Anthropic published a report on Thursday warning that artificial intelligence systems are approaching a threshold at which they could design and build their own successors without human involvement, and called on the world’s leading AI developers to establish a coordinated, verifiable mechanism to slow or halt frontier model development before that threshold is crossed.
The report, titled “When AI Builds Itself,” was produced by the Anthropic Institute, the company’s in-house research arm, and authored by Anthropic co-founder Jack Clark and Marina Favaro, who directs the Institute. It draws on public benchmarks and previously unreported internal data to argue that AI is no longer merely accelerating human work. It is accelerating its own development.
As of May, more than 80 percent of the code merged into Anthropic’s production codebase was authored by Claude, the company’s flagship model family. Anthropic engineers now ship eight times as much code per quarter as they did at any point between 2021 and 2025.
The report frames this as a structural story: the feedback loop that once required human researchers at every step is shortening.
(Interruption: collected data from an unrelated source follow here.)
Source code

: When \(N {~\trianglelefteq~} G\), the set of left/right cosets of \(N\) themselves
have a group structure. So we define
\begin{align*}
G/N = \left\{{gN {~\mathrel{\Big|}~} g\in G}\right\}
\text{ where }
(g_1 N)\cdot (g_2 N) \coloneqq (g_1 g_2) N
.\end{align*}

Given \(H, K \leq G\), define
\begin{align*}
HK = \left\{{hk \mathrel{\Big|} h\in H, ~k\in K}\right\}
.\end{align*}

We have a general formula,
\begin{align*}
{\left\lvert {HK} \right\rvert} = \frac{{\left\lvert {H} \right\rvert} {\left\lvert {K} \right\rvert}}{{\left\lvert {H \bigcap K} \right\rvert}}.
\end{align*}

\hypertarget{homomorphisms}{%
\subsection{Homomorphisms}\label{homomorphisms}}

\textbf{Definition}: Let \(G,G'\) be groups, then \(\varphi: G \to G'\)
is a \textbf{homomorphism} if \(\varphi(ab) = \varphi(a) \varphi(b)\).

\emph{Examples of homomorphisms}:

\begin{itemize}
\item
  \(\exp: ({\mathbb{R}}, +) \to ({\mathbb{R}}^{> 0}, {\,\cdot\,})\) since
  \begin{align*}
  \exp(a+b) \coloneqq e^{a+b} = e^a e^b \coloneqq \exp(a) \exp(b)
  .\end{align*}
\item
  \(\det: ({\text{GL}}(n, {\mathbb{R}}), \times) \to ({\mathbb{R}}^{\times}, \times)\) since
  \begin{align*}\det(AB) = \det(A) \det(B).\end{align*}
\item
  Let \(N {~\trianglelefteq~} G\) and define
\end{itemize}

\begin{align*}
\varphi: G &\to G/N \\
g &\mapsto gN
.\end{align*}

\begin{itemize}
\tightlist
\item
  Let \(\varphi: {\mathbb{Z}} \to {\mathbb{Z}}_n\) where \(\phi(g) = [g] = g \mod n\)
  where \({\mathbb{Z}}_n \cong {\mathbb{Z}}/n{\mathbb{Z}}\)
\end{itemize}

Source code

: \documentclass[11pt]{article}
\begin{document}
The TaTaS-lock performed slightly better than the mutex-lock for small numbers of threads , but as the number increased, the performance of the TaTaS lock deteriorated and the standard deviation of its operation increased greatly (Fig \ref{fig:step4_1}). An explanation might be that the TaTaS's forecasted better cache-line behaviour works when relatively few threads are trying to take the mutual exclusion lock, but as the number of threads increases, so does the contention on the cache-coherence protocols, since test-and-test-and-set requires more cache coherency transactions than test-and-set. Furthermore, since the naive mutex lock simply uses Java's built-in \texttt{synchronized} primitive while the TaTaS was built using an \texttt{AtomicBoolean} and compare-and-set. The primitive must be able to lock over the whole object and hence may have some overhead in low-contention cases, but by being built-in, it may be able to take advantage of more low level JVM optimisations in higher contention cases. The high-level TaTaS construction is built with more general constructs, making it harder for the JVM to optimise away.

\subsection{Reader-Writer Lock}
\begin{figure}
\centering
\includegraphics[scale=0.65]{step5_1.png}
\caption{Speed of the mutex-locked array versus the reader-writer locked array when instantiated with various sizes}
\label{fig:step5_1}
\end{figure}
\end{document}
On public benchmarks, the trajectory is equally sharp. Performance on SWE-Bench, which tests AI systems against real-world software engineering problems drawn from GitHub, climbed from approximately two percent for Claude 2 in late 2023 to 93.9 percent for current frontier models.
Clark and Favaro argue the jump from accelerated AI-assisted development to fully autonomous AI-driven development is not a theoretical leap. The building blocks, they write, are largely in place.
Clark had signaled the conclusion in May, in a newsletter entry published through his Import AI newsletter. He put the probability of a fully autonomous AI system training its own successor, with no human involved, at 60 percent or higher by the end of 2028, and at 30 percent by 2027.
He described it as a reluctant view. “The implications are so large that I feel dwarfed by them,” he wrote.
What Recursive Self-Improvement Actually Means
Recursive self-improvement describes a process in which an AI system independently designs, trains, and improves its own successor, without human researchers directing those steps. The result is a feedback loop in which each generation of AI produces a more capable one at increasing speed.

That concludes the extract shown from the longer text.